- Work item
Check every line below for the word "expect" and give only the number of lines where it appears.

- Stored data
========================
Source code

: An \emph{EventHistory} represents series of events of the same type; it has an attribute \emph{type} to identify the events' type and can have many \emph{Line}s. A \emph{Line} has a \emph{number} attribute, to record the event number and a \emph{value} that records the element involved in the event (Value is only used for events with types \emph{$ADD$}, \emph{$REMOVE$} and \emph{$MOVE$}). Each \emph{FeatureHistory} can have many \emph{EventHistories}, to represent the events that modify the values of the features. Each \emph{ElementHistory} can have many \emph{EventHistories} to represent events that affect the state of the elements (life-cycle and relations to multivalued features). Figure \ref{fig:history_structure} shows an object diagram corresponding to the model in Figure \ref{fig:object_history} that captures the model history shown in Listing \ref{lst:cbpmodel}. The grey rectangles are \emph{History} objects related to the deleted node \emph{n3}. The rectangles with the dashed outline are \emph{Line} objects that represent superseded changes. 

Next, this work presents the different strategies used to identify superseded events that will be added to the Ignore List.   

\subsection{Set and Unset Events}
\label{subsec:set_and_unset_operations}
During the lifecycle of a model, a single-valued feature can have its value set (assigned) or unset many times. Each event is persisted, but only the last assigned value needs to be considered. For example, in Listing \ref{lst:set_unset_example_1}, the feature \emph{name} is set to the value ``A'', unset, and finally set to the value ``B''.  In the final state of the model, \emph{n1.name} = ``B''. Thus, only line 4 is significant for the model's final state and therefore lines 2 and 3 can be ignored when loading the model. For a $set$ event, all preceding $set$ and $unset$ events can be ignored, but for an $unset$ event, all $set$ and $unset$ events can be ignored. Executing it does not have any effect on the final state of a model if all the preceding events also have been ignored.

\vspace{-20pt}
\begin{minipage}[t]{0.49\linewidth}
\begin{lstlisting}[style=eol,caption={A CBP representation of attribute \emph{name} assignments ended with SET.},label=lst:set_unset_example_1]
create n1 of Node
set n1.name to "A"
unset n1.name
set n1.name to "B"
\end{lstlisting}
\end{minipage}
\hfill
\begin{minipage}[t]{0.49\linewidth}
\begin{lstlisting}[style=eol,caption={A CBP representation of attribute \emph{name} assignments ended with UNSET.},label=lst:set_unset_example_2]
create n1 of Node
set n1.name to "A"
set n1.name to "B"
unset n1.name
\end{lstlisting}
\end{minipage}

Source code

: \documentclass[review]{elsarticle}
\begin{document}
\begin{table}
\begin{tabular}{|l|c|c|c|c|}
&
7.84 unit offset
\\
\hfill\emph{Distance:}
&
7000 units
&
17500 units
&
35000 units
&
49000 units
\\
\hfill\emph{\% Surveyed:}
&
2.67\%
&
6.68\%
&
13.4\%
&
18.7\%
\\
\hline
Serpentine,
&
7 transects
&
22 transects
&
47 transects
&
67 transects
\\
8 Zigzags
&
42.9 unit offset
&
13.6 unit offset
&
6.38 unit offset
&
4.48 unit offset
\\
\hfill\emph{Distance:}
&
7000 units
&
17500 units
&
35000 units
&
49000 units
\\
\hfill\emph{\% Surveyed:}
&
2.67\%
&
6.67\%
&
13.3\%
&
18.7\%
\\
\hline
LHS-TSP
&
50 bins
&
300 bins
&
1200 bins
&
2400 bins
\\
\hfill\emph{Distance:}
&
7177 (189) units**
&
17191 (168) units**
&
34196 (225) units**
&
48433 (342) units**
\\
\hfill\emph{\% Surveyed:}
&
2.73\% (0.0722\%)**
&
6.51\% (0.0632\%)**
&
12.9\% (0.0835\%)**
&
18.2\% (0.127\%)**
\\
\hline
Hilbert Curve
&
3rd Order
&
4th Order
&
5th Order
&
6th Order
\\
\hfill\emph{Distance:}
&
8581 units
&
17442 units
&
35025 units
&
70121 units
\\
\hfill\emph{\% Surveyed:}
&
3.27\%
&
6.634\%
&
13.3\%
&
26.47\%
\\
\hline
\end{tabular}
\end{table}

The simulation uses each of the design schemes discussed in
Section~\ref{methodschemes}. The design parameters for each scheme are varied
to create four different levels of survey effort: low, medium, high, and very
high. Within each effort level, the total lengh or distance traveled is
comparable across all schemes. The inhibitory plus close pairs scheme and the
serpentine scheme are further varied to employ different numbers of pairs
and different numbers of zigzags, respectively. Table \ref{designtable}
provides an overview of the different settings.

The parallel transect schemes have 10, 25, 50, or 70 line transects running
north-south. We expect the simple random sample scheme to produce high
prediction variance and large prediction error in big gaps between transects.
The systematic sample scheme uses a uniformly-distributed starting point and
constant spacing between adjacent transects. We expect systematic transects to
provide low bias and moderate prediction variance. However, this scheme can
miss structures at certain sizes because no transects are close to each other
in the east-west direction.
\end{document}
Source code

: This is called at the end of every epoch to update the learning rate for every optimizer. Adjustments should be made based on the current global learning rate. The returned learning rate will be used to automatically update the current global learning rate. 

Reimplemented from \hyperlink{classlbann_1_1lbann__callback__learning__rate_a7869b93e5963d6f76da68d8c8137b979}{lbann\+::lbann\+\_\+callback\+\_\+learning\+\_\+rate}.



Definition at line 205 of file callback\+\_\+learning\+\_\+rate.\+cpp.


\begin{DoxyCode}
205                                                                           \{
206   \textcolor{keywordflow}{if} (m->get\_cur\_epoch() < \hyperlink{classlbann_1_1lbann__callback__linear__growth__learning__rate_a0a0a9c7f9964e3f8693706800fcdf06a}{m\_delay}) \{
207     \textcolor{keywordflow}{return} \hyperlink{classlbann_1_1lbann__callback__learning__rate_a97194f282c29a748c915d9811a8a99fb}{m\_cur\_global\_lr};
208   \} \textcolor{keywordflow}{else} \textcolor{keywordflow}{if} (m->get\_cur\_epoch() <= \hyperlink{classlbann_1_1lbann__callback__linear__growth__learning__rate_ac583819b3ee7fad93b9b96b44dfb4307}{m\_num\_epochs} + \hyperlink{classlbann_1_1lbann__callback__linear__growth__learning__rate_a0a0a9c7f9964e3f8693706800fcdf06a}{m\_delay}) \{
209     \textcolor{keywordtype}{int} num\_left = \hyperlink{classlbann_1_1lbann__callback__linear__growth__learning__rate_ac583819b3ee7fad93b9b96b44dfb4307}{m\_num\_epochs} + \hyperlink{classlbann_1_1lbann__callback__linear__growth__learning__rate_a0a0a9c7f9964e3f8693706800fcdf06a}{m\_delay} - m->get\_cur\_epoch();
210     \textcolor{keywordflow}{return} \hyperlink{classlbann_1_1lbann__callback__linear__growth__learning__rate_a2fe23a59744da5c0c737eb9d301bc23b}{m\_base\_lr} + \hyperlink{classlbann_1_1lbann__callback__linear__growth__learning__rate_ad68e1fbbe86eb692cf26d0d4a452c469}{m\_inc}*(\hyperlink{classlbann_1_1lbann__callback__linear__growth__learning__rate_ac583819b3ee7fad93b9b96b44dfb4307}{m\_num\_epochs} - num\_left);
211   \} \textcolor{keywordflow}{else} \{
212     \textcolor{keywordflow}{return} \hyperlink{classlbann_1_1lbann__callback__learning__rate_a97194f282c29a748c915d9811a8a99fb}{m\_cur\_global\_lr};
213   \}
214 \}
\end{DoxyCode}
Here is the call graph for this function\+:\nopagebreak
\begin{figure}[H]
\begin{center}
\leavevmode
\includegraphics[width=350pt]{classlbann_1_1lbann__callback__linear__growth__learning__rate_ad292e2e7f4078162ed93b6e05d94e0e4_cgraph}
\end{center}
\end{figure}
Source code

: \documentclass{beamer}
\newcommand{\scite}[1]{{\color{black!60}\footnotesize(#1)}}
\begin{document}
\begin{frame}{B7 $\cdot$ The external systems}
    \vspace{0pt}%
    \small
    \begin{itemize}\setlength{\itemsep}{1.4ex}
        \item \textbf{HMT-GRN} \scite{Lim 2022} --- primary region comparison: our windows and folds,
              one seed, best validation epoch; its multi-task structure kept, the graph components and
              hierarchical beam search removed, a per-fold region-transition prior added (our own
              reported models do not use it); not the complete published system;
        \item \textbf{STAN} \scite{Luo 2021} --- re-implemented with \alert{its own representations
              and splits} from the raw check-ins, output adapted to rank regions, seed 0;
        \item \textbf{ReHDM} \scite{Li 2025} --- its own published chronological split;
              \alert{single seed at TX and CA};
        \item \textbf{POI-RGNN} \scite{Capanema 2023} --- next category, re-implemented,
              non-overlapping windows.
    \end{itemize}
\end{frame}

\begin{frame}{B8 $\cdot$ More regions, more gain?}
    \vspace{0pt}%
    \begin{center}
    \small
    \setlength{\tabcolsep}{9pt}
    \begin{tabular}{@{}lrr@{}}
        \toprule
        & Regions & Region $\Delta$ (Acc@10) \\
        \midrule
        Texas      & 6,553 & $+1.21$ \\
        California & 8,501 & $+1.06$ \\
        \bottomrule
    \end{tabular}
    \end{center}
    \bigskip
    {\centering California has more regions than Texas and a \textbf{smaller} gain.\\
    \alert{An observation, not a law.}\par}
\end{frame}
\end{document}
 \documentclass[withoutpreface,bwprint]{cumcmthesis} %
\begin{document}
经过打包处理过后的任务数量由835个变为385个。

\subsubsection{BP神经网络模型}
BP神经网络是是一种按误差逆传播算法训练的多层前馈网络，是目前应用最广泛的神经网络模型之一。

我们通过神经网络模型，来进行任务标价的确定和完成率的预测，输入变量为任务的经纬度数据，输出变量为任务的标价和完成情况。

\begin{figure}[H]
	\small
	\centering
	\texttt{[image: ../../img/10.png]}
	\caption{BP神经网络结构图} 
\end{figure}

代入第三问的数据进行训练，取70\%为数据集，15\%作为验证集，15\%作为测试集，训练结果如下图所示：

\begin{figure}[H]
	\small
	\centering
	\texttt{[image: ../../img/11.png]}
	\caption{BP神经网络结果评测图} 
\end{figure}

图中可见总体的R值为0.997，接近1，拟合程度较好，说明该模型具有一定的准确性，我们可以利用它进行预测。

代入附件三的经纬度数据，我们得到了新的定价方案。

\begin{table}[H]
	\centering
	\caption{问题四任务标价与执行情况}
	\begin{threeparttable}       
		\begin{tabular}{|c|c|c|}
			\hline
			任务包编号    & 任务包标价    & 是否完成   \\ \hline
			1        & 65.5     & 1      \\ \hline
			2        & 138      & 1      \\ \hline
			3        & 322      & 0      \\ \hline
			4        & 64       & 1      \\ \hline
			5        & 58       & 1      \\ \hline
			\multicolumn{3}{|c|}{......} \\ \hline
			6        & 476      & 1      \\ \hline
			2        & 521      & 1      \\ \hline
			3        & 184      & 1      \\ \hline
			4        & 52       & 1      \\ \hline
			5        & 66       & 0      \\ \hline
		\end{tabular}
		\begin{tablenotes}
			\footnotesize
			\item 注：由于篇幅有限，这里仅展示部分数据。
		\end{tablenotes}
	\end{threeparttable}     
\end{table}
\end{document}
========================
- Response box
2